Sky and BT will remain “strong and viable bidders” and are unlikely to pull back on spend to the point where there is a decrease in absolute value of the Premier League, according to the predictions.
Ampere said its ‘most likely scenario’ is that Sky takes four or five of the seven rights packages of 200 live games that are up for grabs, BT takes an additional two or three, while a third bidder – potentially Amazon or Liberty Global – takes one or two packages.
According to the predictions report, Amazon represents a “significant potential bidder for international rights”, and its involvement as a bidder could be a key factor in inflating international rights this time around.

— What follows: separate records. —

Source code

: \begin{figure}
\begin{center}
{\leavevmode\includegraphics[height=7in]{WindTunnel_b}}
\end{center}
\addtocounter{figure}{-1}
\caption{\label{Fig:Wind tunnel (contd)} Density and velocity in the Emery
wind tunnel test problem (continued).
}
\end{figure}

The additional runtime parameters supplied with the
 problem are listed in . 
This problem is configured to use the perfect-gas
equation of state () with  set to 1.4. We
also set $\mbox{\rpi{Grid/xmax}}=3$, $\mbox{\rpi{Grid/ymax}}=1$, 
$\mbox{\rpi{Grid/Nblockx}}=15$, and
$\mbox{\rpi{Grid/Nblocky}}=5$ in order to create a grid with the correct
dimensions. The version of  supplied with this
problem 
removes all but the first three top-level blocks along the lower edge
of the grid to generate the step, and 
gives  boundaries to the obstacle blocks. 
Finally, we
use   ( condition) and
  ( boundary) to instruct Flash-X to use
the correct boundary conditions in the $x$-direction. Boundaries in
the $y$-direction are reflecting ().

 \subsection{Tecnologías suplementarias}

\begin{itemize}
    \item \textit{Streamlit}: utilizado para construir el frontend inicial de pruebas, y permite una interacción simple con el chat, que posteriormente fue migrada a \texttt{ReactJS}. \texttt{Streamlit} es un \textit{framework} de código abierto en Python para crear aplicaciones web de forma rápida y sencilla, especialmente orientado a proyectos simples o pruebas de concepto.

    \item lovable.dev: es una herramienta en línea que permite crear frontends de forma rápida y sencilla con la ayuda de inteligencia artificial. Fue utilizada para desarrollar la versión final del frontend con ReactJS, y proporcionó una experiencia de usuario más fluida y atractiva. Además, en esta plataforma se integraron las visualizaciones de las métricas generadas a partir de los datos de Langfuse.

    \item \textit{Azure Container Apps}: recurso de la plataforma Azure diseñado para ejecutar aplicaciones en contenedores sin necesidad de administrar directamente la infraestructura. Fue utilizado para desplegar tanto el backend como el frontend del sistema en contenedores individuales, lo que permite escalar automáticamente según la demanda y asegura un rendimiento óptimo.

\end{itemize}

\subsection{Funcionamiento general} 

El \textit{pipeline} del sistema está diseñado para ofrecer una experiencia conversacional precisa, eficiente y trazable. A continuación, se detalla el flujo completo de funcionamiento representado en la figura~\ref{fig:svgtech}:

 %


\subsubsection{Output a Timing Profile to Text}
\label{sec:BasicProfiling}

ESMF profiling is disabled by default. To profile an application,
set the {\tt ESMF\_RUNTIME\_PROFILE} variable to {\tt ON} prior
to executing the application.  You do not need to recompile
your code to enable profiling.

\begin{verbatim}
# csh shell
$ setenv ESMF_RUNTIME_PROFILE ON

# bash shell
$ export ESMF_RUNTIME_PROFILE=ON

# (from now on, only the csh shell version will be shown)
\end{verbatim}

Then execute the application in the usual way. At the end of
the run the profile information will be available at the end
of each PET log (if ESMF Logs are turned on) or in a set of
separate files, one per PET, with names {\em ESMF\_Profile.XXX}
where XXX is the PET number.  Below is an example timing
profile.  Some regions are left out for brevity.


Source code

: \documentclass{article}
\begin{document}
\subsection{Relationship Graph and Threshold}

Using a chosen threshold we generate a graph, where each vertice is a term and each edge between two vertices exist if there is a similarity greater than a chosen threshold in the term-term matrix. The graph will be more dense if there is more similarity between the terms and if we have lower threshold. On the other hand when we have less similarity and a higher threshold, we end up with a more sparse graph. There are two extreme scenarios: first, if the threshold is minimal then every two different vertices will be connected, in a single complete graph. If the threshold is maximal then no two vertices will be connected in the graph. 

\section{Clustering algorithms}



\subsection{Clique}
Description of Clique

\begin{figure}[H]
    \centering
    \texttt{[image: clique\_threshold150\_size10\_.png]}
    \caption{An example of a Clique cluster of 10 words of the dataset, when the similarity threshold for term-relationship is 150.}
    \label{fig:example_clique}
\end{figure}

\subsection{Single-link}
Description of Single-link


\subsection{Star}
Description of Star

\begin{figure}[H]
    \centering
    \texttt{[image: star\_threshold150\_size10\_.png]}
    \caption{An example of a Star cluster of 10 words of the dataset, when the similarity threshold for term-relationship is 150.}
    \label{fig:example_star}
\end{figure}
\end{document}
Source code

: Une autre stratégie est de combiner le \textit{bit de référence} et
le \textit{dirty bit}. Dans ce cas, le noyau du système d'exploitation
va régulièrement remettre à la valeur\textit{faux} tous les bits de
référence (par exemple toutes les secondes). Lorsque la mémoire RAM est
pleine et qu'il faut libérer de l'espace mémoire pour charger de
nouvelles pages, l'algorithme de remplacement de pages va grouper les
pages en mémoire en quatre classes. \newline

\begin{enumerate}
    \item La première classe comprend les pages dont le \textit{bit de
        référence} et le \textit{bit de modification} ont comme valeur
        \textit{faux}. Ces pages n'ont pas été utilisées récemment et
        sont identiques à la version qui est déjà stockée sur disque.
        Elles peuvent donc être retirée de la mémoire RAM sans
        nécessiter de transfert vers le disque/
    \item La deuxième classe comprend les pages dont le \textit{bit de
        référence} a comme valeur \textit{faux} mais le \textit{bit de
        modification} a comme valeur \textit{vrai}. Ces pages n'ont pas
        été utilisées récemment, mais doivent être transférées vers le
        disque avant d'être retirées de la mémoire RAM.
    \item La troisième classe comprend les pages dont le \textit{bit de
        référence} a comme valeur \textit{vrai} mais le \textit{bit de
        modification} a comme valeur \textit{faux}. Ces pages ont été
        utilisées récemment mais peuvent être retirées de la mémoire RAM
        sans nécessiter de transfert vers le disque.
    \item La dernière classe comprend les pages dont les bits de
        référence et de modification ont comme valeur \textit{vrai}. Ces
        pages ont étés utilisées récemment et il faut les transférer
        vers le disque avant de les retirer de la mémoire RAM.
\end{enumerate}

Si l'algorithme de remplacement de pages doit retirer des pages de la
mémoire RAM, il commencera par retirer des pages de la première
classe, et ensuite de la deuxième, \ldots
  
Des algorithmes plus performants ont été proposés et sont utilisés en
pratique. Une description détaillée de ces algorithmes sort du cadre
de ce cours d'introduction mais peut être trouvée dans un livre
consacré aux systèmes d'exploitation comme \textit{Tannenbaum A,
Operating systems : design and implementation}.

However, it also said that any Amazon bid for UK rights would be limited to one of the smaller packages to “test the water this time around”.
Liberty Global, which owns Virgin Media in the UK, was cited as another possible new bidder having shown an increasing appetite for direct control of content in recent years, including Formula One rights.
“Unlike the bidding for the 2017 to 2019 rights, life is now very much less certain. What has changed is the very real threat that Amazon will look to take at least some of the UK and later on, international rights,” said Guy Bisson, Research Director at Ampere Analysis.
“At the same time, domestically, Sky and BT’s appetite to increase spend in line with the previous rates of inflation may have waned. The inflationary pressure will be focused on international rights and will be driven by the threat from Amazon and other potential new entrants.”
Sky and BT’s business rationales have both changed since the previous auction, with margin pressure and the difficulty of justifying sport spend to cross-sell broadband meaning each is competing on the same terms, according to the research.
The Ampere report made no mention of Facebook, which is said to have appointed Eurosport CEO Peter Hutton earlier this week as it looks to secure live sports rights. According to reports, Hutton will move to the social network after the 2018 Winter Olympics, which will take place in Pyeongchang, South Korea next month.